Reddito Cittadinanza, sulla misura comunque ci sono alcuni nodi.

By on 4 Gennaio 2019

Sulla misura comunque ci sono alcuni nodi. Uno riguarda la previsione di un limite di reddito familiare (oltre all’Isee) a 6.000 euro annui per un single e a 12.600 per una famiglia con quattro figli minori (che non sia in affitto). Da una parte la scala di equivalenza è “schiacciata” rispetto a quella del Rei penalizzando le famiglie numerose e dall’altra si rischia di favorire il lavoro nero per poter avere accesso alla misura. In pratica il coefficiente è 1 per il primo componente, 0,4 per gli altri maggiorenni del nucleo e 0,2 per i minori con un limite a 2,1 mentre nel Rei con 6 componenti il coefficiente raggiunge il 3.

Per quanto riguarda il lavoro basta che un componente della famiglia numerosa abbia un lavoro da 1.050 euro al mese per non prendere nulla (pur essendo in povertà assoluta secondo i criteri Istat anche abitando in una piccola città del Sud). Una situazione che soprattutto in alcune aree del Paese potrebbe favorire il ricorso al lavoro nero. Peraltro i controlli risultano difficili e anche il progetto personalizzato per la ricerca del lavoro appare una chimera dato che la legge di Bilancio ha prorogato anche per lo stesso Rei per il 2019 la corresponsione del beneficio “anche in assenza della comunicazione dell’avvenuta sottoscrizione del progetto personalizzato”.

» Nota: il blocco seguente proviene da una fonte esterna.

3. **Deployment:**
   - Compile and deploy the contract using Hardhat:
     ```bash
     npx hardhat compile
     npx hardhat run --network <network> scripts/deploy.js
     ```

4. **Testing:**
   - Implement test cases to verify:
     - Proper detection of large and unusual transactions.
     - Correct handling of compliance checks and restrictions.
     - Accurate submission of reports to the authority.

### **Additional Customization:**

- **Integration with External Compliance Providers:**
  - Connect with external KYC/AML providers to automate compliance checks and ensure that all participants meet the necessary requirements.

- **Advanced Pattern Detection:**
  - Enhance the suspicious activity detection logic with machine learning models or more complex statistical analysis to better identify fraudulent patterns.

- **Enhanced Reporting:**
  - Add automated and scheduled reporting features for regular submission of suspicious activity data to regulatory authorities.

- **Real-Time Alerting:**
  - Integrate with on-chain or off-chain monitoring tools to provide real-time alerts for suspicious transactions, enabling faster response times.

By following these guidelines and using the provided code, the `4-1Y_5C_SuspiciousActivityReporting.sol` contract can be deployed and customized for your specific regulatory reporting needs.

E mentre si lavora al decreto (al momento pare che il provvedimento sia unico per quota 100 e per il reddito di cittadinanza) restano aperte le domande anche sulla pensione di cittadinanza. Di Maio ha detto che l’arrivo della pensione di cittadinanza a 780 euro è previsto tra febbraio e marzo ma non è ancora chiaro quali saranno le prestazioni che saranno aumentate (l’assegno sociale?). Per le pensioni di cittadinanza il limite di reddito per un single per l’accesso a questa misura sale a 7560 euro annui. Naturalmente le prestazioni saranno integrative rispetto a quanto già si ha.

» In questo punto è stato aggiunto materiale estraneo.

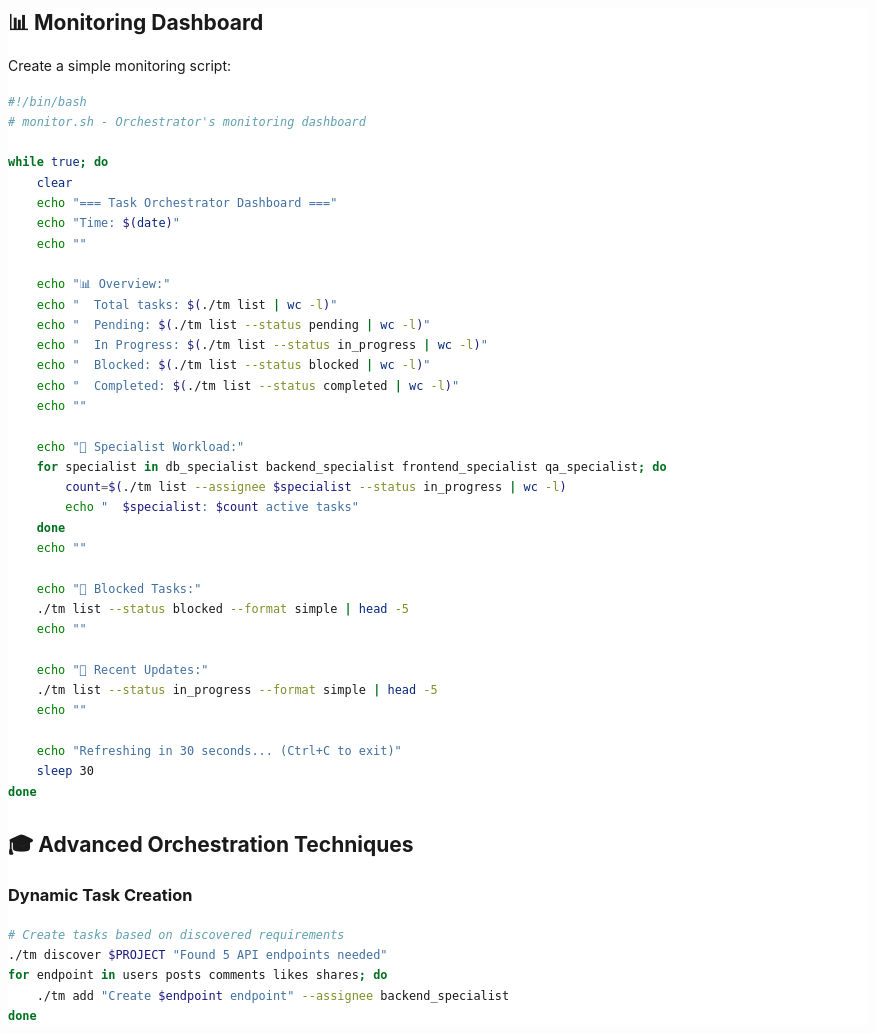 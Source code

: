 
## 📊 Monitoring Dashboard

Create a simple monitoring script:

```bash
#!/bin/bash
# monitor.sh - Orchestrator's monitoring dashboard

while true; do
    clear
    echo "=== Task Orchestrator Dashboard ==="
    echo "Time: $(date)"
    echo ""
    
    echo "📊 Overview:"
    echo "  Total tasks: $(./tm list | wc -l)"
    echo "  Pending: $(./tm list --status pending | wc -l)"
    echo "  In Progress: $(./tm list --status in_progress | wc -l)"
    echo "  Blocked: $(./tm list --status blocked | wc -l)"
    echo "  Completed: $(./tm list --status completed | wc -l)"
    echo ""
    
    echo "👥 Specialist Workload:"
    for specialist in db_specialist backend_specialist frontend_specialist qa_specialist; do
        count=$(./tm list --assignee $specialist --status in_progress | wc -l)
        echo "  $specialist: $count active tasks"
    done
    echo ""
    
    echo "🚨 Blocked Tasks:"
    ./tm list --status blocked --format simple | head -5
    echo ""
    
    echo "📝 Recent Updates:"
    ./tm list --status in_progress --format simple | head -5
    echo ""
    
    echo "Refreshing in 30 seconds... (Ctrl+C to exit)"
    sleep 30
done
```

## 🎓 Advanced Orchestration Techniques

### Dynamic Task Creation
```bash
# Create tasks based on discovered requirements
./tm discover $PROJECT "Found 5 API endpoints needed"
for endpoint in users posts comments likes shares; do
    ./tm add "Create $endpoint endpoint" --assignee backend_specialist
done
```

Infine il vicepremier ha risposto al presidente della Confindustria, Vincenzo Boccia, preoccupato per l’emergenza lavoro sottolineando che oltre al beneficio economico il reddito di cittadinanza punta sull’impegno delle persone coinvolte in un progetto formativo che dovrebbe puntare al reinserimento nel mercato del lavoro.